Tokyo Blade – a classic band in the b league of NWOBHM that have endured their life in the shadow of the genre greats, together with bands like Satan, Tank, Grim Reaper and the likes. There’s some real gold nuggets here, but the dangers of making up a genre purely on geographical location, although the bands might sound totally different, is as apparent in NWOBHM as in Grunge. Tokyo Blade released a couple of great albums in the early 80’s when the British scene was in its most intense period. The bands original singer, Alan Marsh, had left the band by the time they released their claim to fame and, in my opinion, greatest album entitled “Night of the Blade” in 1984.
To be honest the turnaround of members, the release history and different versions of the band with various original members through the years is a true nightmare… For example the Night of the Blade album also exists with Alan’s vocals on it, since these were recorded before his departure, and for a short while there was an american version of the band with no original members in it at all(!). The important thing to know now is that the current lineup is basically the same as in 1984 before Alan left the band.

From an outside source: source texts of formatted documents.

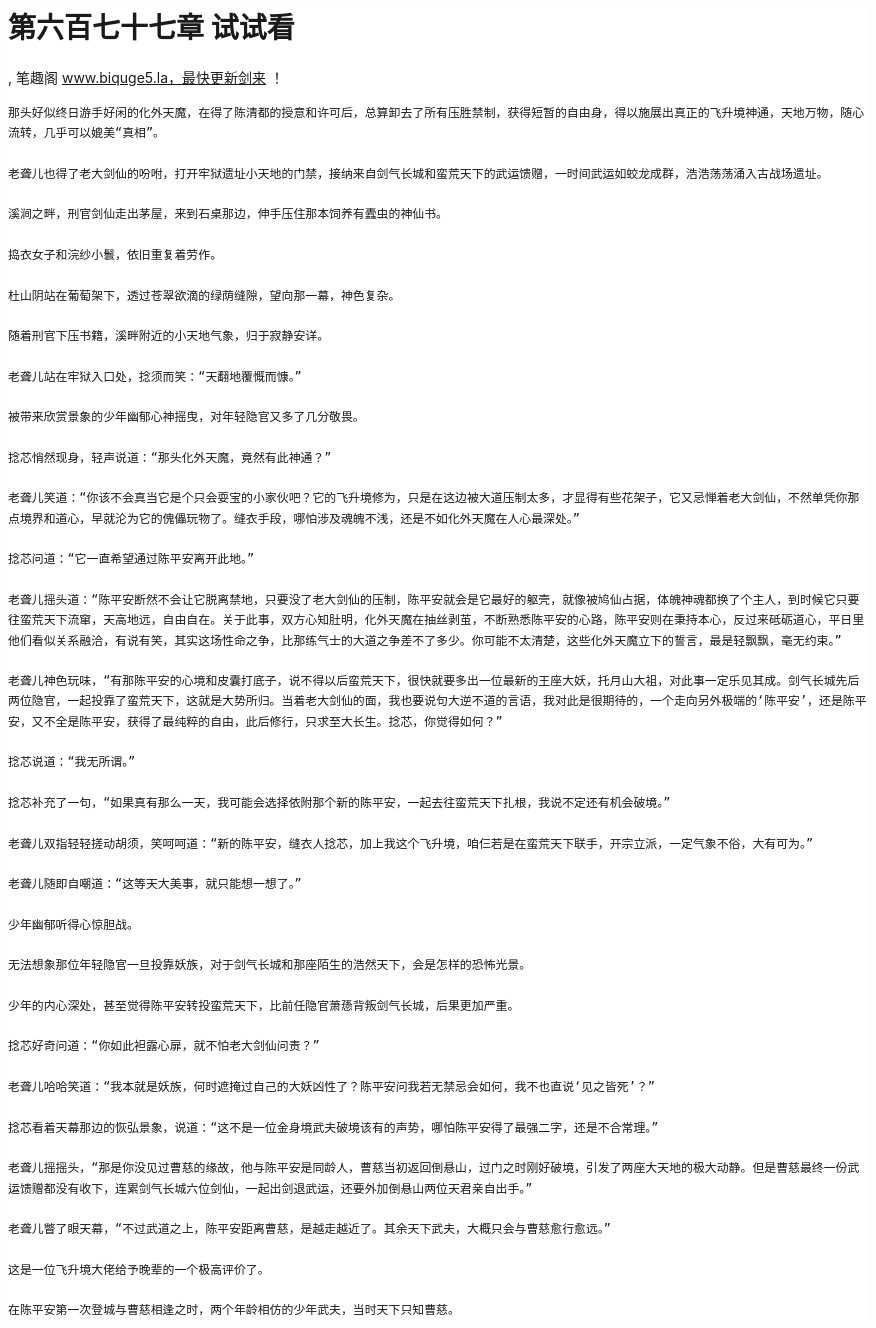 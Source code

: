 # 第六百七十七章 试试看
, 笔趣阁 www.biquge5.la，最快更新剑来 ！

    那头好似终日游手好闲的化外天魔，在得了陈清都的授意和许可后，总算卸去了所有压胜禁制，获得短暂的自由身，得以施展出真正的飞升境神通，天地万物，随心流转，几乎可以媲美“真相”。

    老聋儿也得了老大剑仙的吩咐，打开牢狱遗址小天地的门禁，接纳来自剑气长城和蛮荒天下的武运馈赠，一时间武运如蛟龙成群，浩浩荡荡涌入古战场遗址。

    溪涧之畔，刑官剑仙走出茅屋，来到石桌那边，伸手压住那本饲养有蠹虫的神仙书。

    捣衣女子和浣纱小鬟，依旧重复着劳作。

    杜山阴站在葡萄架下，透过苍翠欲滴的绿荫缝隙，望向那一幕，神色复杂。

    随着刑官下压书籍，溪畔附近的小天地气象，归于寂静安详。

    老聋儿站在牢狱入口处，捻须而笑：“天翻地覆慨而慷。”

    被带来欣赏景象的少年幽郁心神摇曳，对年轻隐官又多了几分敬畏。

    捻芯悄然现身，轻声说道：“那头化外天魔，竟然有此神通？”

    老聋儿笑道：“你该不会真当它是个只会耍宝的小家伙吧？它的飞升境修为，只是在这边被大道压制太多，才显得有些花架子，它又忌惮着老大剑仙，不然单凭你那点境界和道心，早就沦为它的傀儡玩物了。缝衣手段，哪怕涉及魂魄不浅，还是不如化外天魔在人心最深处。”

    捻芯问道：“它一直希望通过陈平安离开此地。”

    老聋儿摇头道：“陈平安断然不会让它脱离禁地，只要没了老大剑仙的压制，陈平安就会是它最好的躯壳，就像被鸠仙占据，体魄神魂都换了个主人，到时候它只要往蛮荒天下流窜，天高地远，自由自在。关于此事，双方心知肚明，化外天魔在抽丝剥茧，不断熟悉陈平安的心路，陈平安则在秉持本心，反过来砥砺道心，平日里他们看似关系融洽，有说有笑，其实这场性命之争，比那练气士的大道之争差不了多少。你可能不太清楚，这些化外天魔立下的誓言，最是轻飘飘，毫无约束。”

    老聋儿神色玩味，“有那陈平安的心境和皮囊打底子，说不得以后蛮荒天下，很快就要多出一位最新的王座大妖，托月山大祖，对此事一定乐见其成。剑气长城先后两位隐官，一起投靠了蛮荒天下，这就是大势所归。当着老大剑仙的面，我也要说句大逆不道的言语，我对此是很期待的，一个走向另外极端的‘陈平安’，还是陈平安，又不全是陈平安，获得了最纯粹的自由，此后修行，只求至大长生。捻芯，你觉得如何？”

    捻芯说道：“我无所谓。”

    捻芯补充了一句，“如果真有那么一天，我可能会选择依附那个新的陈平安，一起去往蛮荒天下扎根，我说不定还有机会破境。”

    老聋儿双指轻轻搓动胡须，笑呵呵道：“新的陈平安，缝衣人捻芯，加上我这个飞升境，咱仨若是在蛮荒天下联手，开宗立派，一定气象不俗，大有可为。”

    老聋儿随即自嘲道：“这等天大美事，就只能想一想了。”

    少年幽郁听得心惊胆战。

    无法想象那位年轻隐官一旦投靠妖族，对于剑气长城和那座陌生的浩然天下，会是怎样的恐怖光景。

    少年的内心深处，甚至觉得陈平安转投蛮荒天下，比前任隐官萧愻背叛剑气长城，后果更加严重。

    捻芯好奇问道：“你如此袒露心扉，就不怕老大剑仙问责？”

    老聋儿哈哈笑道：“我本就是妖族，何时遮掩过自己的大妖凶性了？陈平安问我若无禁忌会如何，我不也直说‘见之皆死’？”

    捻芯看着天幕那边的恢弘景象，说道：“这不是一位金身境武夫破境该有的声势，哪怕陈平安得了最强二字，还是不合常理。”

    老聋儿摇摇头，“那是你没见过曹慈的缘故，他与陈平安是同龄人，曹慈当初返回倒悬山，过门之时刚好破境，引发了两座大天地的极大动静。但是曹慈最终一份武运馈赠都没有收下，连累剑气长城六位剑仙，一起出剑退武运，还要外加倒悬山两位天君亲自出手。”

    老聋儿瞥了眼天幕，“不过武道之上，陈平安距离曹慈，是越走越近了。其余天下武夫，大概只会与曹慈愈行愈远。”

    这是一位飞升境大佬给予晚辈的一个极高评价了。

    在陈平安第一次登城与曹慈相逢之时，两个年龄相仿的少年武夫，当时天下只知曹慈。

I witnessed the bands comeback (as the ’84 lineup) gig at the Keep it True festival in Germany in 2016 and even though it had its flaws I still think back on it as a great gig with lots of heart and determination. For Tokyo Blade the show must go on.
With this as my bagage and history with the band I take on their 8th full length album, Unbroken, with curiosity. How does it sound then? Well, it’s actually hard to say… Let me try to explain. First of all I’m surprised over the sound of the album, in a good way. It’s organic, pretty dry and very in your face without being annoyingly over mastered or “modern” in its presentation. The guitars sound like guitars without the band falling for trends or fads of sound ideals, it just sounds raw and nice. Second of all I’m surprised by the melodies and song structures. This doesn’t sound like a long forgotten album from ’84 that someone found the master tapes for, laying around in a box in their dead uncles attic. You can clearly hear influences of a more modern sort in tracks like “Burn Down the Night” or “The Man in Black”. Sometimes the music very Iron Maiden, sometimes a bit of Thin Lizzy and sometimes I think of pop-rock-punk like The Offspring or Blink 182. I know, blasphemy and all that, and don’t get me wrong here… They don’t sound like those bands, but some melodies and passages makes me think of that type of music (listen to “No Time to Bleed” for some skate punk meets Thin Lizzy).
So, what’s the overall impression you may ask? Mainly that this is decent, but falls a bit short on two main points; 1) the songs/riffs aren’t really memorable or good enough and 2) even if Alan’s voice definitely has a certain charm, it’s not competent enough to last over the whole album (which is looong). I find myself craving a bit of vocal diversity of some sort. Maybe I’m just a sucker for that falsetto style metal vocals that are totally absent here. Maybe the dry mix makes the voice too dominant. It could also be the extensive playing time of just under a full hour that makes it all a bit much. Whatever it is, there’s something amiss and that leaves the album as merely an OK listen. If nothing else for the formidable guitar work of Andy Boulton and John Wiggins.
Artist: Tokyo Blade
Label: 3ms Music
Date of release: 2018-07-20
Playing Time: 57,58
Stand out track: The Last Samurai – a great epic track with good guitars and nice melodies.